__EXERCISE PROMPT__. If a line in the data has the string "biology", please show it.

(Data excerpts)
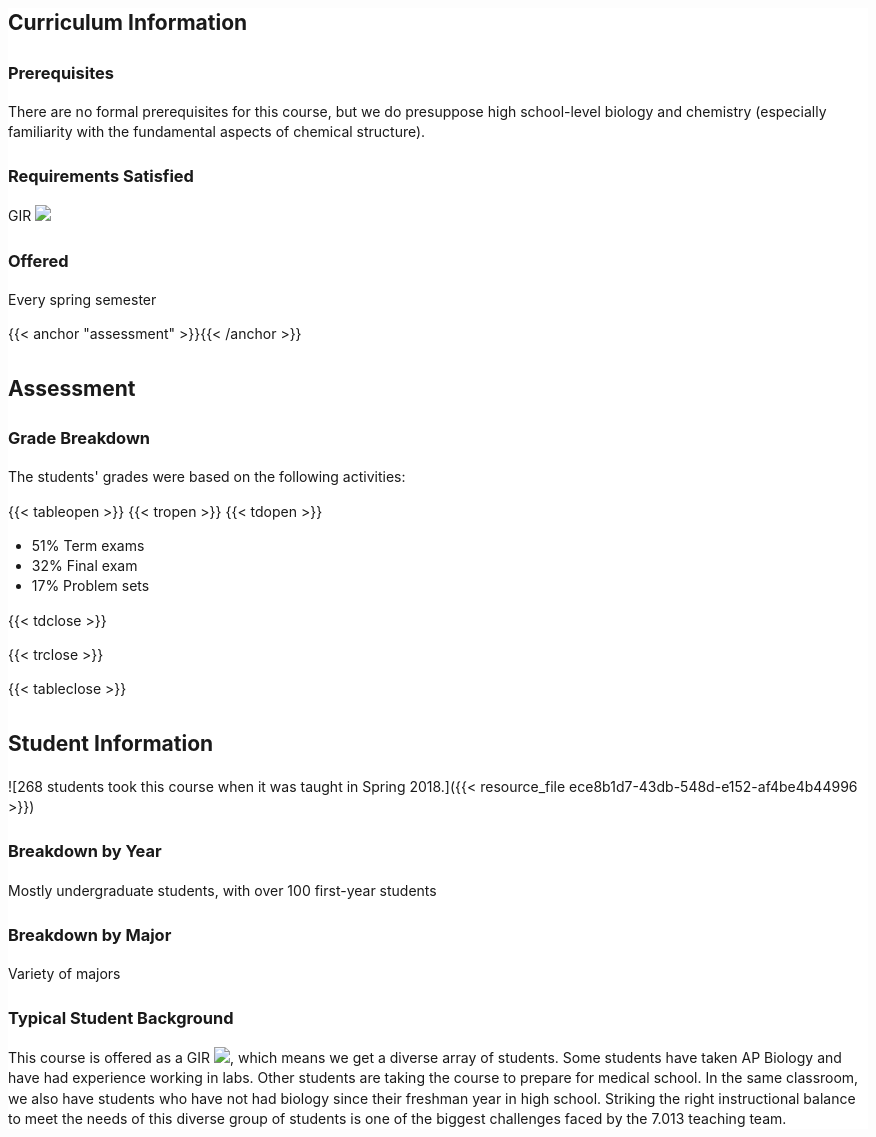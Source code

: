 Curriculum Information
----------------------

### Prerequisites

There are no formal prerequisites for this course, but we do presuppose high school-level biology and chemistry (especially familiarity with the fundamental aspects of chemical structure).

### Requirements Satisfied

GIR ![](/images/educator/icon-question-gir.png)

### Offered

Every spring semester

{{< anchor "assessment" >}}{{< /anchor >}}

Assessment
----------

### Grade Breakdown

The students' grades were based on the following activities:

{{< tableopen >}}
{{< tropen >}}
{{< tdopen >}}
- 51% Term exams
- 32% Final exam
- 17% Problem sets

{{< tdclose >}}

{{< trclose >}}

{{< tableclose >}}

Student Information
-------------------

![268 students took this course when it was taught in Spring 2018.]({{< resource_file ece8b1d7-43db-548d-e152-af4be4b44996 >}})

### Breakdown by Year

Mostly undergraduate students, with over 100 first-year students

### Breakdown by Major

Variety of majors

### Typical Student Background

This course is offered as a GIR ![](/images/educator/icon-question-gir.png), which means we get a diverse array of students. Some students have taken AP Biology and have had experience working in labs. Other students are taking the course to prepare for medical school. In the same classroom, we also have students who have not had biology since their freshman year in high school. Striking the right instructional balance to meet the needs of this diverse group of students is one of the biggest challenges faced by the 7.013 teaching team.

__RESULT FOR THIS EXERCISE__.
There are no formal prerequisites for this course, but we do presuppose high school-level biology and chemistry (especially familiarity with the fundamental aspects of chemical structure).
This course is offered as a GIR ![](/images/educator/icon-question-gir.png), which means we get a diverse array of students. Some students have taken AP Biology and have had experience working in labs. Other students are taking the course to prepare for medical school. In the same classroom, we also have students who have not had biology since their freshman year in high school. Striking the right instructional balance to meet the needs of this diverse group of students is one of the biggest challenges faced by the 7.013 teaching team.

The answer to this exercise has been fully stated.